La première comparution immédiate au moment des faits a été ajournée. L’un des policiers avec une incapacité de travail de moins de huit jours a refusé de déposer plainte. Pour lui laisser le temps de revenir sur sa décision la juge a décidé de mettre l’accusé en détention provisoire jusqu’à ce 24 novembre. Mais le policier refuse toujours le dépôt de plainte. La juge insiste lourdement jusqu’à invoquer la manifestation de la vérité (?). L’interrogatoire de l’accusé est un calvaire. La description de sa personnalité est aux antipodes de la réalité. J’assiste à un véritable acharnement, les questions sont insidieuses, voir vicieuses. Le sarcasme et la moquerie suintent dans les questions. L’attitude de la juge est plus que douteuse, l’irrespect et la partialité sont manifestes. De sa prison, mon ami a écrit une lettre au procureur, sa contrition est évidente, il fait repentance ; que faire d’autre ? La juge transmet avec mépris le courrier à ses assesseurs. Je suis stupéfait par la tournure de l’audience. Au moment où, les mains jointes, mon ami demande plusieurs fois pardon, la juge répond : Arrêtez avec vos pardon, pardon, pardon, vous croyez qu’avec vos pardons vous allez rentrer chez vous ce soir, certainement pas. Je comprends alors qu’il est déjà condamné, avant la plaidoirie de l’avocate, avant les délibérations (comment se qualifie un vice de procédure ?). Le réquisitoire est confus, j’entends les mots voyou, possédé. Je me sens humilié et insulté dans ma profession lorsque ce procureur raille son statut d’artiste. Mince, il bosse depuis l’âge de 17 ans et même ça, ça n’intervient pas en sa faveur ?

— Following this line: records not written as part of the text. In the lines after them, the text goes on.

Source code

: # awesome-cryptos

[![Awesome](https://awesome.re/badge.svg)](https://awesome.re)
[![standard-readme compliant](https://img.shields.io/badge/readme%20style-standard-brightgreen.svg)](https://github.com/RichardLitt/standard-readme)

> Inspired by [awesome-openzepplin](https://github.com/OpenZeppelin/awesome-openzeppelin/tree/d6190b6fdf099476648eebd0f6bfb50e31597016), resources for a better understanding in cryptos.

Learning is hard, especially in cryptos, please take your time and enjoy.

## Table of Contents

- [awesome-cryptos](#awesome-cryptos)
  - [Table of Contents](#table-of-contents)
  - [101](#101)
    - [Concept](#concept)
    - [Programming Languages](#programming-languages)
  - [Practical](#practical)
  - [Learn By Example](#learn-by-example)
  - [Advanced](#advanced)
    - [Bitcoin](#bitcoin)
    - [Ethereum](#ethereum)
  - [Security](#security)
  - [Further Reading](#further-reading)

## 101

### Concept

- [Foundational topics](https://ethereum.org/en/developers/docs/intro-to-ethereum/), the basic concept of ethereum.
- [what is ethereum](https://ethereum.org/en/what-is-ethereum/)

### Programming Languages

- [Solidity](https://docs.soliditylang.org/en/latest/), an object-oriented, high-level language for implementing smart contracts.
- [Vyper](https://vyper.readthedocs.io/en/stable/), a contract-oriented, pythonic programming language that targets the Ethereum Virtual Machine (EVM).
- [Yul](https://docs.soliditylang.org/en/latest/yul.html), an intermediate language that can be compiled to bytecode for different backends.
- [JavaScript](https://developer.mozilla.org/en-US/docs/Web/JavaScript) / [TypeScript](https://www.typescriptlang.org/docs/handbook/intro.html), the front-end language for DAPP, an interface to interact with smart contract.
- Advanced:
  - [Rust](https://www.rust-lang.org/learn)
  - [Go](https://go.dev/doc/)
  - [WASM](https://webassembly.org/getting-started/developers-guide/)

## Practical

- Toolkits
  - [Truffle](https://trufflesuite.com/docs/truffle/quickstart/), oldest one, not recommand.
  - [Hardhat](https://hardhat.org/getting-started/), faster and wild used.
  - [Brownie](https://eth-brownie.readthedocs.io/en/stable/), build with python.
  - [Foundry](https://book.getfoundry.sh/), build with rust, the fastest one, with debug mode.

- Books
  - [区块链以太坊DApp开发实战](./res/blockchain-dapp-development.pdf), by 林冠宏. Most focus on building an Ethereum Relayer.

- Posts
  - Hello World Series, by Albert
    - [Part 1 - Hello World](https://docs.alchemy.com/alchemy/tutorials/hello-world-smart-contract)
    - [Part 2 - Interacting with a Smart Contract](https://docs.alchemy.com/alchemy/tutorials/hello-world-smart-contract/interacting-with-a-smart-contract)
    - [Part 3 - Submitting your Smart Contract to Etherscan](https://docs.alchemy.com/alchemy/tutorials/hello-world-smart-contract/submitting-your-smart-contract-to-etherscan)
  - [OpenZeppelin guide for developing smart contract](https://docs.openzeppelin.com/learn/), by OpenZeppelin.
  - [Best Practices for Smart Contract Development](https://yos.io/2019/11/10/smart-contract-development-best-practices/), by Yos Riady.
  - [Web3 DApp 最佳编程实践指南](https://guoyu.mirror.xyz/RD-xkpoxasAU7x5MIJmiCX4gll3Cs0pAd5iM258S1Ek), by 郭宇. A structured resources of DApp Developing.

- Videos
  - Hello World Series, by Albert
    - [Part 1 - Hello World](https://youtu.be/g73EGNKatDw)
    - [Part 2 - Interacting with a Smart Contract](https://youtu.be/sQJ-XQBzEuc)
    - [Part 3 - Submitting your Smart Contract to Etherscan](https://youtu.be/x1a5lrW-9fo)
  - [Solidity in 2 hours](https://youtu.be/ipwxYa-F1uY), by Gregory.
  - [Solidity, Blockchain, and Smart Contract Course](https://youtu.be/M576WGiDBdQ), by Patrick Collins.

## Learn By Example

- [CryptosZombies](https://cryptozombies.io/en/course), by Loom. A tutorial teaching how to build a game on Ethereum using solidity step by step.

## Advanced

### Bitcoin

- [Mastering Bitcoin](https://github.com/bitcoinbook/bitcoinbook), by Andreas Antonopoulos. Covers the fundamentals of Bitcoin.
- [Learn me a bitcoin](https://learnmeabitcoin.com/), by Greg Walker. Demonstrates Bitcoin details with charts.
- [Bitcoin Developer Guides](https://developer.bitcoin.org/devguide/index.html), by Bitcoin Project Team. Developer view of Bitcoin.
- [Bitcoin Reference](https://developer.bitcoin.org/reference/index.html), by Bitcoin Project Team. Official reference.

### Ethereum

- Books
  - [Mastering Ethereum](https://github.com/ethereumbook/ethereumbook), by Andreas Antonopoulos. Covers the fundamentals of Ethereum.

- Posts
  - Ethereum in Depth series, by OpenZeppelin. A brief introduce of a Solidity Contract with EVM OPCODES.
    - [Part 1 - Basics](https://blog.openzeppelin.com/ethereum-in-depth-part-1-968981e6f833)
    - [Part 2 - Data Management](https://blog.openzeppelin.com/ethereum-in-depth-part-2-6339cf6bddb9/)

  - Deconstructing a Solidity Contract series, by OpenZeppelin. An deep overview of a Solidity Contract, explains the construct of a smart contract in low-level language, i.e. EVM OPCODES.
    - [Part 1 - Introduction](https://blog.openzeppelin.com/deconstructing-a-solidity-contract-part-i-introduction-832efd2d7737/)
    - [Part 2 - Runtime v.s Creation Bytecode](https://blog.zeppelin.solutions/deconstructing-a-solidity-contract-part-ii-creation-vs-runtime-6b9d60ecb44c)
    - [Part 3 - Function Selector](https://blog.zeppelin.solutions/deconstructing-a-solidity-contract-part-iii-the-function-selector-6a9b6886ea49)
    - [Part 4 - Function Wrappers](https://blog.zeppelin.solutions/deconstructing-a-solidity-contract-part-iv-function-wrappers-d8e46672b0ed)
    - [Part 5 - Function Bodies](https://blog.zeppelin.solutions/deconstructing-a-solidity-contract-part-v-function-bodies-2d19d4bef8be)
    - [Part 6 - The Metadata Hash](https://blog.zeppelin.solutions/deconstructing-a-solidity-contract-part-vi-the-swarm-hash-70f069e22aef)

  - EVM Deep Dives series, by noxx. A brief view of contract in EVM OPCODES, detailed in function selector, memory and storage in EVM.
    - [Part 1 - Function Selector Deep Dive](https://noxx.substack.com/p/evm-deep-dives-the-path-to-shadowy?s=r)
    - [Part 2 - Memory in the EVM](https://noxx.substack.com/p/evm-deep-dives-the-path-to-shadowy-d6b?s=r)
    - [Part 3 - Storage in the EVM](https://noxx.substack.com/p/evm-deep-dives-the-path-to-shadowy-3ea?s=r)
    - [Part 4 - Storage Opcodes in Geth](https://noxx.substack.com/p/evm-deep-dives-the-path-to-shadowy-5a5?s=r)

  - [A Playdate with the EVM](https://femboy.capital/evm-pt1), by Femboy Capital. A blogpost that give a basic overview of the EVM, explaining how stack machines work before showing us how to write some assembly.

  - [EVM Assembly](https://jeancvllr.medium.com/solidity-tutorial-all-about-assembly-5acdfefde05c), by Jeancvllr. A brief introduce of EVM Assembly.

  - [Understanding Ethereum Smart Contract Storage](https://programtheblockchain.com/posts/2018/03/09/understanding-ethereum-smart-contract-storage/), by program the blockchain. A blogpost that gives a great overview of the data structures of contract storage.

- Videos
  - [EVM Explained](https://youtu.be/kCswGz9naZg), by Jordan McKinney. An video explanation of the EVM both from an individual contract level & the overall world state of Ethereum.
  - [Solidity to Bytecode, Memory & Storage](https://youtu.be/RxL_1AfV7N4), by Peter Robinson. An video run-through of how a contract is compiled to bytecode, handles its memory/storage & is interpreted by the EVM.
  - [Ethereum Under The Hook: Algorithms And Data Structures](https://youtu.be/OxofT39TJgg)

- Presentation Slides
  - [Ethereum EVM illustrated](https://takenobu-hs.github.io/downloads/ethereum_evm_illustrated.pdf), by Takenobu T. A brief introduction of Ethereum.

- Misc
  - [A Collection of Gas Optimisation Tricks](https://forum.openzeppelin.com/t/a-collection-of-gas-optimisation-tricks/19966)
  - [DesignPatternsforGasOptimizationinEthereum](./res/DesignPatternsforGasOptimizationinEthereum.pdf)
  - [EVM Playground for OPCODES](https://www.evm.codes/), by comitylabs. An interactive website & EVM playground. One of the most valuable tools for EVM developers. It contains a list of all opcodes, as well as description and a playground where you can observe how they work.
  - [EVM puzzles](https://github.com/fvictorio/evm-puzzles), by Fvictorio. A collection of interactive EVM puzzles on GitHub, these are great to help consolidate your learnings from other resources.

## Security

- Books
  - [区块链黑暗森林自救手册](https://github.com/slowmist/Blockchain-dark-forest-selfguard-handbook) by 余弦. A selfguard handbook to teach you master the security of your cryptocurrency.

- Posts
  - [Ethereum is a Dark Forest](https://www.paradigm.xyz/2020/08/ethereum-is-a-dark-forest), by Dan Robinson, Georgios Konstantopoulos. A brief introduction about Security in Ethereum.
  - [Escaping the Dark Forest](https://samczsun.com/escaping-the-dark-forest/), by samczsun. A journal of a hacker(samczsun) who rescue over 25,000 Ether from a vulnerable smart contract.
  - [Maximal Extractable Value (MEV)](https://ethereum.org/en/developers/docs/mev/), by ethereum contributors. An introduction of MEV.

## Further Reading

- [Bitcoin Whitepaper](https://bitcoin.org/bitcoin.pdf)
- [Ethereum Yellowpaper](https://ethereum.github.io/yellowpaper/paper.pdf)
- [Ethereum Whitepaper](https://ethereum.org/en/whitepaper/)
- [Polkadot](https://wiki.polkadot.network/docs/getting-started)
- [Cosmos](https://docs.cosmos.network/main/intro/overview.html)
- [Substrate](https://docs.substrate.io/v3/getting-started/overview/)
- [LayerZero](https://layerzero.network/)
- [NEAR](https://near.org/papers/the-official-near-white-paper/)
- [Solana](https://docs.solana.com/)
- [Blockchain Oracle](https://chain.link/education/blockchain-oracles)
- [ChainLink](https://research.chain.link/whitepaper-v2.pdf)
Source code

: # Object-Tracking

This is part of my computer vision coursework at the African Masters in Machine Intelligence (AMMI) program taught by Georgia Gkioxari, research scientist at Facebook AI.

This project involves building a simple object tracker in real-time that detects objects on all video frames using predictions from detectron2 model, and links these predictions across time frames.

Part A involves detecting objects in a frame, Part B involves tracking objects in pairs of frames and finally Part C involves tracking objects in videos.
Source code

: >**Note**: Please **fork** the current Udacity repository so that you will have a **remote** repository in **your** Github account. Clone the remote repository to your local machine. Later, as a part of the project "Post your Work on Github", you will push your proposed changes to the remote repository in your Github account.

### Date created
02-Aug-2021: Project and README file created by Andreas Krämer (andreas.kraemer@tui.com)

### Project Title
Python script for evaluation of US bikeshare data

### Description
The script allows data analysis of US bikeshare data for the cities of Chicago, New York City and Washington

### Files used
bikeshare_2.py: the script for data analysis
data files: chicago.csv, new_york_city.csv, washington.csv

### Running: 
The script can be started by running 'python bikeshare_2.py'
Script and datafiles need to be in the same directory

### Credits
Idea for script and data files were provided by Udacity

C’est la pause pour les délibérés. La plaidoirie de l’avocate fut remarquable mais j’ai un mauvais pressentiment. Ils vont lui en remettre pour 15 jours, un mois peut-être. En quelques minutes je me rejoue ce procès pour me construire une opinion. Je n’arrive pas à détacher ma pensée de ce magistrat qui m’a fait l’effet d’une bourrelle. Sa désinvolture au moment de la plaidoirie, et je me recoiffe, et j’ajuste mes lunettes, et je consulte mes notes, et je parle à mes collègues, m’a fait honte. Un seul mot me vient à l’esprit, indignité. Cette toute puissance étalée sans retenue et avec vulgarité m’inspire du dégoût.
La cour revient pour le verdict : Un an ferme.
Demain un autre noir d’une autre cité prendra la place de mon ami.